Je crois pour ma part souhaitable le maintien - et une application égale pour tous - des réglementations actuelles réprimant le commerce et l'usage de toutes les drogues, y compris celles dites "douces".
Il est mensonger, voire criminel, de prétendre que l'usage du cannabis est sans effet sur la santé, et notamment sur la santé mentale : même s'il n'y a pas une unanimité totale sur le sujet, nombre de médecins ont constaté au contraire des effets importants sur un certain nombre d'utilisateurs. Il semble en particulier établi que "la consommation intensive [de cannabis] produit des effets sur la santé mentale mais aussi sur le comportement social, [et] conduit à des problèmes de type échec scolaire" (voir notamment le rapport de l'Office parlementaire d'évaluation des choix scientifiques et technologiques sur l'impact éventuel de la consommation des drogues sur la santé mentale de leurs consommateurs).

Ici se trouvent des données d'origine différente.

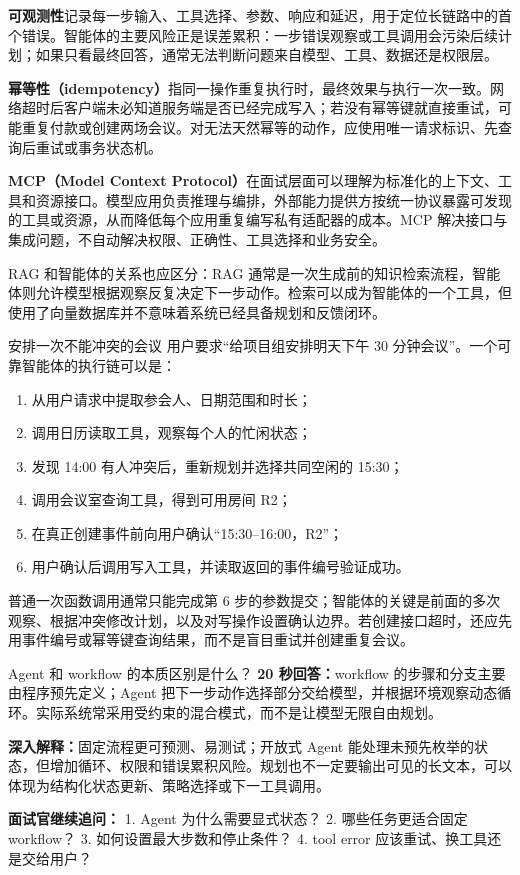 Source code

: \textbf{可观测性}记录每一步输入、工具选择、参数、响应和延迟，用于定位长链路中的首个错误。智能体的主要风险正是误差累积：一步错误观察或工具调用会污染后续计划；如果只看最终回答，通常无法判断问题来自模型、工具、数据还是权限层。

\textbf{幂等性（idempotency）}指同一操作重复执行时，最终效果与执行一次一致。网络超时后客户端未必知道服务端是否已经完成写入；若没有幂等键就直接重试，可能重复付款或创建两场会议。对无法天然幂等的动作，应使用唯一请求标识、先查询后重试或事务状态机。

\textbf{MCP（Model Context Protocol）}在面试层面可以理解为标准化的上下文、工具和资源接口。模型应用负责推理与编排，外部能力提供方按统一协议暴露可发现的工具或资源，从而降低每个应用重复编写私有适配器的成本。MCP 解决接口与集成问题，不自动解决权限、正确性、工具选择和业务安全。

RAG 和智能体的关系也应区分：RAG 通常是一次生成前的知识检索流程，智能体则允许模型根据观察反复决定下一步动作。检索可以成为智能体的一个工具，但使用了向量数据库并不意味着系统已经具备规划和反馈闭环。

\begin{examplebox}{安排一次不能冲突的会议}
用户要求“给项目组安排明天下午 30 分钟会议”。一个可靠智能体的执行链可以是：
\begin{enumerate}
  \item 从用户请求中提取参会人、日期范围和时长；
  \item 调用日历读取工具，观察每个人的忙闲状态；
  \item 发现 14:00 有人冲突后，重新规划并选择共同空闲的 15:30；
  \item 调用会议室查询工具，得到可用房间 R2；
  \item 在真正创建事件前向用户确认“15:30--16:00，R2”；
  \item 用户确认后调用写入工具，并读取返回的事件编号验证成功。
\end{enumerate}
普通一次函数调用通常只能完成第 6 步的参数提交；智能体的关键是前面的多次观察、根据冲突修改计划，以及对写操作设置确认边界。若创建接口超时，还应先用事件编号或幂等键查询结果，而不是盲目重试并创建重复会议。
\end{examplebox}

\begin{interviewbox}{Agent 和 workflow 的本质区别是什么？}
\textbf{20 秒回答：}workflow 的步骤和分支主要由程序预先定义；Agent 把下一步动作选择部分交给模型，并根据环境观察动态循环。实际系统常采用受约束的混合模式，而不是让模型无限自由规划。

\textbf{深入解释：}固定流程更可预测、易测试；开放式 Agent 能处理未预先枚举的状态，但增加循环、权限和错误累积风险。规划也不一定要输出可见的长文本，可以体现为结构化状态更新、策略选择或下一工具调用。

\textbf{面试官继续追问：}
1. Agent 为什么需要显式状态？
2. 哪些任务更适合固定 workflow？
3. 如何设置最大步数和停止条件？
4. tool error 应该重试、换工具还是交给用户？
\end{interviewbox}

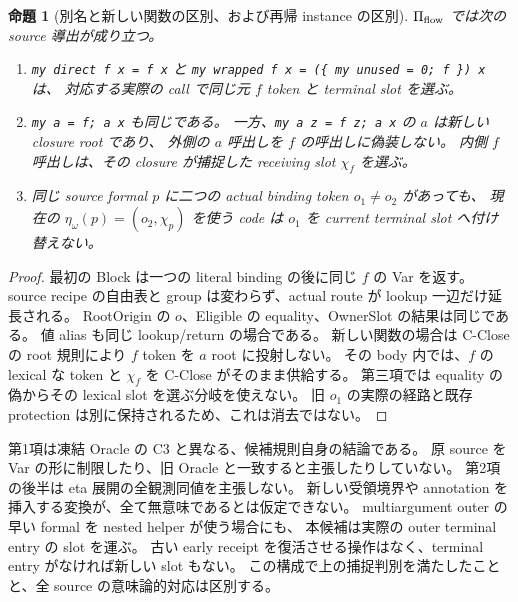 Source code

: \documentclass[11pt,a4paper]{article}
\newtheorem{proposition}[definition]{命題}
\begin{document}
\begin{proposition}[別名と新しい関数の区別、および再帰 instance の区別]
\label{prop:alias-origin}
\(\Pi_{\rm flow}\) では次の source 導出が成り立つ。
\begin{enumerate}
\item \texttt{my direct f x = f x} と
\texttt{my wrapped f x = (\{ my unused = 0; f \}) x} は、
対応する実際の call で同じ元 \(f\) token と terminal slot を選ぶ。
\item \texttt{my a = f; a x} も同じである。
一方、\texttt{my a z = f z; a x} の \(a\) は新しい closure root であり、
外側の \(a\) 呼出しを \(f\) の呼出しに偽装しない。
内側 \(f\) 呼出しは、その closure が捕捉した receiving slot \(\chi_f\) を選ぶ。
\item 同じ source formal \(p\) に二つの actual binding token \(o_1\ne o_2\) があっても、
現在の \(\eta_\omega(p)=(o_2,\chi_p)\) を使う code は \(o_1\) を current terminal slot へ付け替えない。
\end{enumerate}
\end{proposition}
\begin{proof}
最初の Block は一つの literal binding の後に同じ \(f\) の Var を返す。
source recipe の自由表と group は変わらず、actual route が lookup 一辺だけ延長される。
RootOrigin の \(o\)、Eligible の equality、OwnerSlot の結果は同じである。
値 alias も同じ lookup/return の場合である。
新しい関数の場合は C-Close の root 規則により \(f\) token を \(a\) root に投射しない。
その body 内では、\(f\) の lexical な token と \(\chi_f\) を C-Close がそのまま供給する。
第三項では equality の偽からその lexical slot を選ぶ分岐を使えない。
旧 \(o_1\) の実際の経路と既存 protection は別に保持されるため、これは消去ではない。
\end{proof}

第1項は凍結 Oracle の C3 と異なる、候補規則自身の結論である。
原 source を Var の形に制限したり、旧 Oracle と一致すると主張したりしていない。
第2項の後半は eta 展開の全観測同値を主張しない。
新しい受領境界や annotation を挿入する変換が、全て無意味であるとは仮定できない。
multiargument outer の早い formal を nested helper が使う場合にも、
本候補は実際の outer terminal entry の slot を運ぶ。
古い early receipt を復活させる操作はなく、terminal entry がなければ新しい slot もない。
この構成で上の捕捉判別を満たしたことと、全 source の意味論的対応は区別する。
\end{document}
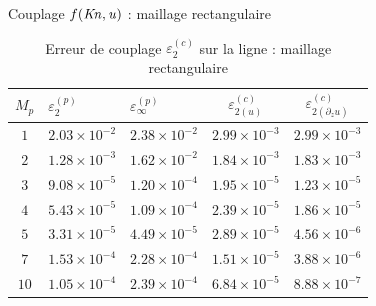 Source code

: \documentclass[aspect ratio=169,t]{beamer}
\numberwithin{equation}{section} %
\begin{document}
\begin{frame}{Couplage $f(\it Kn,u)$ : maillage rectangulaire}

\begin{table}[!ht]
    \centering
    \begin{tabular}{c|ll|cc}
    \hline
    $M_p$ & $\varepsilon_{2}^{(p)}$ & $\varepsilon_{\infty}^{(p)}$ &$\varepsilon_{2 {(u)}}^{(c)}$&$\varepsilon_{2 {(\partial_z u)}}^{(c)}$ \\
    \hline
    $1$ & $2.03\times 10^{-2}$ & $2.38\times 10^{-2}$ &  $2.99\times 10^{-3}$  & $2.99\times 10^{-3}$ \\
    $2$ & $1.28\times 10^{-3}$ & $1.62\times 10^{-2}$ &  $1.84\times 10^{-3}$  & $1.83\times 10^{-3}$ \\
    $3$ & $9.08\times 10^{-5}$ & $1.20\times 10^{-4}$ &  $1.95\times 10^{-5}$  & $1.23\times 10^{-5}$ \\
    $4$ & $5.43\times 10^{-5}$ & $1.09\times 10^{-4}$ &  $2.39\times 10^{-5}$  & $1.86\times 10^{-5}$ \\
    $5$ & $3.31\times 10^{-5}$ & $4.49\times 10^{-5}$ &  $2.89\times 10^{-5}$  & $4.56\times 10^{-6}$ \\
    $7$ & $1.53\times 10^{-4}$ & $2.28\times 10^{-4}$ &  $1.51\times 10^{-5}$  & $3.88\times 10^{-6}$ \\
    $10$ & $1.05\times 10^{-4}$ & $2.39\times 10^{-4}$ &  $6.84\times 10^{-5}$  & $8.88\times 10^{-7}$ \\
    \hline
    \end{tabular}
    \caption{Erreur de couplage $\varepsilon_{2}^{(c)}$ sur la ligne : maillage rectangulaire}
    \label{tab:ml_slip_coupling_knuh_rectangle}
\end{table}
    
\end{frame}
\end{document}
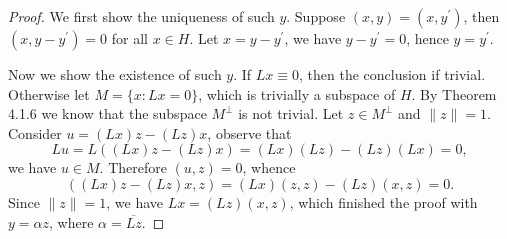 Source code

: \begin{proof}
We first show the uniqueness of such $y$. Suppose $(x,y)=(x,y^\prime)$, then $(x,y-y^\prime)=0$ for all $x\in H$. Let $x=y-y^\prime$, we have $y-y^\prime=0$, hence $y=y^\prime$.\par
Now we show the existence of such $y$. If $Lx\equiv 0$, then the conclusion if trivial. Otherwise let $M=\{x:Lx=0\}$, which is trivially a subspace of $H$. By Theorem 4.1.6 we know that the subspace $M^\perp$ is not trivial. Let $z\in M^\perp$ and $\|z\|=1$. Consider $u=(Lx)z-(Lz)x$, observe that 
$$
Lu=L\left( \left( Lx \right) z-\left( Lz \right) x \right) =\left( Lx \right) \left( Lz \right) -\left( Lz \right) \left( Lx \right) =0,
$$
we have $u\in M$. Therefore $(u,z)=0$, whence 
$$
\left( \left( Lx \right) z-\left( Lz \right) x,z \right) =\left( Lx \right) \left( z,z \right) -\left( Lz \right) \left( x,z \right) =0.
$$
Since $\|z\|=1$, we have $Lx=\left( Lz \right) \left( x,z \right)$, which finished the proof with $y=\alpha z$, where $\alpha=\overline{Lz}$.
\end{proof}
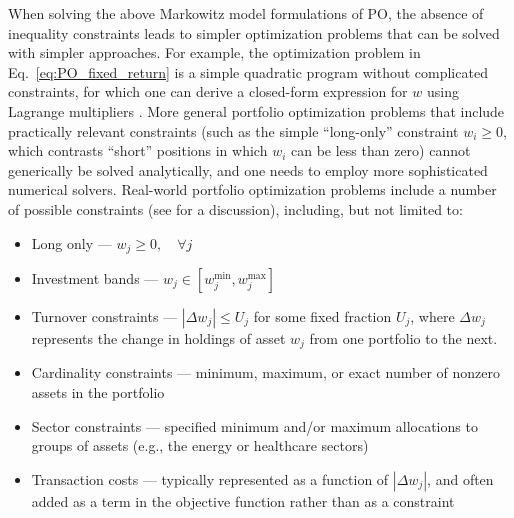 \begin{refsection}
When solving the above Markowitz model formulations of PO, the absence of inequality constraints leads to simpler optimization problems that can be solved with simpler approaches. For example, the optimization problem in Eq.~\eqref{eq:PO_fixed_return} is a simple quadratic program without complicated constraints, for which one can derive a closed-form expression for $w$ using Lagrange multipliers \cite{merton1972analytic}. More general portfolio optimization problems that include practically relevant constraints (such as the simple ``long-only'' constraint $w_i\geq 0$, which contrasts ``short'' positions in which $w_i$ can be less than zero) cannot generically be solved analytically, and one needs to employ more sophisticated numerical solvers.
Real-world portfolio optimization problems include a number of possible constraints (see \cite{MosekPortfolio2021} for a discussion), including, but not limited to:
\begin{itemize}
    \item Long only --- $w_j\geq 0, \quad \forall j$
    \item Investment bands --- $w_j\in [w_j^\text{min}, w_j^\text{max}]$
    \item Turnover constraints --- $|\Delta w_j|\leq U_j$ for some fixed fraction $U_j$, where $\Delta w_j$ represents the change in holdings of asset $w_j$ from one portfolio to the next.
    \item Cardinality constraints --- minimum, maximum, or exact number of nonzero assets in the portfolio
    \item Sector constraints --- specified minimum and/or maximum allocations to groups of assets (e.g., the energy or healthcare sectors)
    \item Transaction costs --- typically represented as a function of $|\Delta w_j|$, and often added as a term in the objective function rather than as a constraint
\end{itemize}

\end{refsection}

Selon le même rapport, il est également mensonger de prétendre que la cannabis n'engendre pas d'effet de dépendance, en particulier chez les plus jeunes : la proportion de consommateurs qui développent une dépendance est évaluée entre 5 et 10%.
On sait par ailleurs que, même si la plupart des fumeurs de cannabis ne deviendront jamais des héroïnomanes ou des cocaïnomanes, l'usage des drogues dites "douces" facilite de fait le passage aux drogues dites "dures" (là aussi, le risque est estimé à 5 ou 10%).
Si elle était décidée, une dépénalisation de l'usage du cannabis serait immanquablement perçue par les consommateurs, en particulier les plus jeunes, comme la reconnaissance publique de l'absence de nocivité de ce produit : cela ne pourrait que rendre plus difficile la prévention, qui reste indispensable.
Je suis pour ma part convaincu qu'une dépénalisation de l'usage du cannabis se traduirait inévitablement par une augmentation de sa consommation, et donc par un accroissement des risques associés : risques directement liés à cet usage d'une part, risque de dépendance et de glissement vers les drogues dures d'autre part.
Tant que l'on n'aura pas démontré les effets positifs d'une telle mesure en termes de santé publique et de criminalité, ce qui est loin d'être le cas, dépénaliser l'usage du cannabis reviendrait à jouer avec la santé physique et mentale des Français, surtout des plus jeunes, et avec l'équilibre de milliers de familles : en l'espèce, le principe de précaution me paraît s'imposer absolument.